[Stored records]
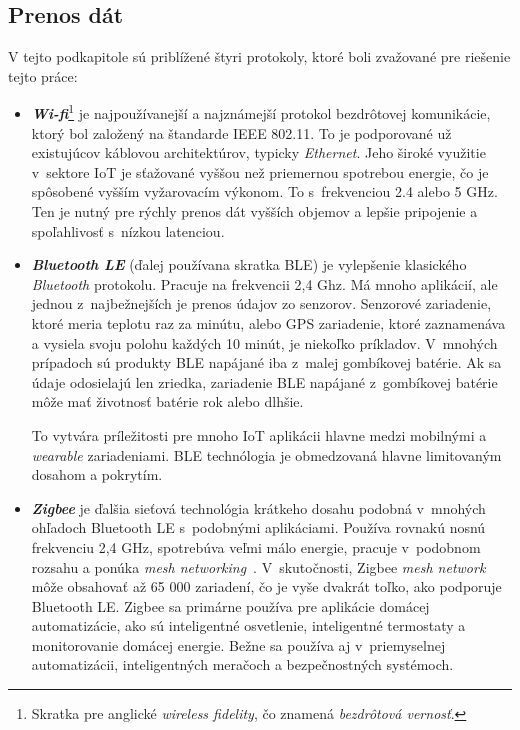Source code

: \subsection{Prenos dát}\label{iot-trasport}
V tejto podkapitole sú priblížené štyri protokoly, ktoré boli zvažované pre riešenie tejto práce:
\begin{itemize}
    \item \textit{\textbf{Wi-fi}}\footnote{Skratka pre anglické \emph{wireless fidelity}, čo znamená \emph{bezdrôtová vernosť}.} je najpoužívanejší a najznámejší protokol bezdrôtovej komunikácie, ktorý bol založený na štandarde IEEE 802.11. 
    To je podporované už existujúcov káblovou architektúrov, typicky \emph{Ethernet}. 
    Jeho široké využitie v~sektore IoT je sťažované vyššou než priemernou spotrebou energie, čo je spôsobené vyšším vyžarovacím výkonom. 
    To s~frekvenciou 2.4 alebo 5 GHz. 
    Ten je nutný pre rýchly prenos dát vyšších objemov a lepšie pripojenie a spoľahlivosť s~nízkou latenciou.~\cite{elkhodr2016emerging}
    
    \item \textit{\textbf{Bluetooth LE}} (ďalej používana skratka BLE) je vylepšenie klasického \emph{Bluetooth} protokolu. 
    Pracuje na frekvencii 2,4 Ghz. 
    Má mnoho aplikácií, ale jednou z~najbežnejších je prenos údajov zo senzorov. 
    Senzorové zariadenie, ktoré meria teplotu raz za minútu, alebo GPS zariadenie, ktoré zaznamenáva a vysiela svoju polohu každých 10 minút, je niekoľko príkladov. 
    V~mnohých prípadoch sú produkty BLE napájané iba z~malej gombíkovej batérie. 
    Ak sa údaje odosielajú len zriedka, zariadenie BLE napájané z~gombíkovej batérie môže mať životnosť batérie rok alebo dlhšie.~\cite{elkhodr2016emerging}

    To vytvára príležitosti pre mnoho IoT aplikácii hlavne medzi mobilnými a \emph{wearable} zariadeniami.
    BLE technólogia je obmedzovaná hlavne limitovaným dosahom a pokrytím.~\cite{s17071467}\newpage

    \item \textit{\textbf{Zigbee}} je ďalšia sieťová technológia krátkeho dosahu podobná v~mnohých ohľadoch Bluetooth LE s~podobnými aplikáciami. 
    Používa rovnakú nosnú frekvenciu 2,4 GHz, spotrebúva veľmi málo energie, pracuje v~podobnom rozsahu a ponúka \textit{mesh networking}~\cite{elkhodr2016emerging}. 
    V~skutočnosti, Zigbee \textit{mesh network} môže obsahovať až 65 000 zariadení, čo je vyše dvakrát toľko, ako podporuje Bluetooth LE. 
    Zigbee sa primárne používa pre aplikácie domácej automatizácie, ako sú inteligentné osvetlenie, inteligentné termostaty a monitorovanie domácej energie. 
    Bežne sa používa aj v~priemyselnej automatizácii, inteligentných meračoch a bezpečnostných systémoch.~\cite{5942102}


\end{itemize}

* * *

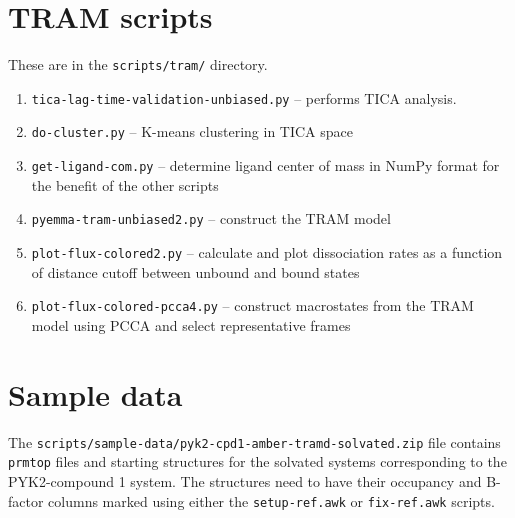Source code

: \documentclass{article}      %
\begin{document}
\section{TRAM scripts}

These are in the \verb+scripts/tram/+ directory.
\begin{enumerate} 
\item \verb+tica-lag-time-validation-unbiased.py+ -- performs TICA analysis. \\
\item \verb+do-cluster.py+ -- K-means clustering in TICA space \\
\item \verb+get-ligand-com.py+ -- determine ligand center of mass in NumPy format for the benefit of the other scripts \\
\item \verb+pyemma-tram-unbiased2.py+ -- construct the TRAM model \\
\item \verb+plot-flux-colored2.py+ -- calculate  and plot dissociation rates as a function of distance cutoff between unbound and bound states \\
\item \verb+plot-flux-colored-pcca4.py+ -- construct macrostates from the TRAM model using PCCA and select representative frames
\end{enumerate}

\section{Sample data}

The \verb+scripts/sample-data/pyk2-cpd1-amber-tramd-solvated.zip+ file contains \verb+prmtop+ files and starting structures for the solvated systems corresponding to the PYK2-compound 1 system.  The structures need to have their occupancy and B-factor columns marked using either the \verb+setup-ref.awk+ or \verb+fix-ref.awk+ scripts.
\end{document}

...

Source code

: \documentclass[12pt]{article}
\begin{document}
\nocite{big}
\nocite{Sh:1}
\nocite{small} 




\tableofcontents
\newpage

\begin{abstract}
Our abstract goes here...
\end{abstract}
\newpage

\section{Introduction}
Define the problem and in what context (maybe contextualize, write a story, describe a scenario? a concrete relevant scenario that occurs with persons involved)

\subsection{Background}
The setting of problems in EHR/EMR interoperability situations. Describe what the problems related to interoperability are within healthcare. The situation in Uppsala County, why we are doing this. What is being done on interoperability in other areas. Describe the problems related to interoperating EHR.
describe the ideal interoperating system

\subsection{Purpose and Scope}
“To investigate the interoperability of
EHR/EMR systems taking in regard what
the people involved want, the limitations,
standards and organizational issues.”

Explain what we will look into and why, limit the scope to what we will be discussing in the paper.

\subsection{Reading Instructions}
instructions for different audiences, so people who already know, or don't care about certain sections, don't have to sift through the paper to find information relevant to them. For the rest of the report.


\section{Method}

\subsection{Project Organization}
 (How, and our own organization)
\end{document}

• Aim of the task
Go through the entries and copy every line that has "mesh".

• Your solution
    Používa rovnakú nosnú frekvenciu 2,4 GHz, spotrebúva veľmi málo energie, pracuje v~podobnom rozsahu a ponúka \textit{mesh networking}~\cite{elkhodr2016emerging}. 
    V~skutočnosti, Zigbee \textit{mesh network} môže obsahovať až 65 000 zariadení, čo je vyše dvakrát toľko, ako podporuje Bluetooth LE. 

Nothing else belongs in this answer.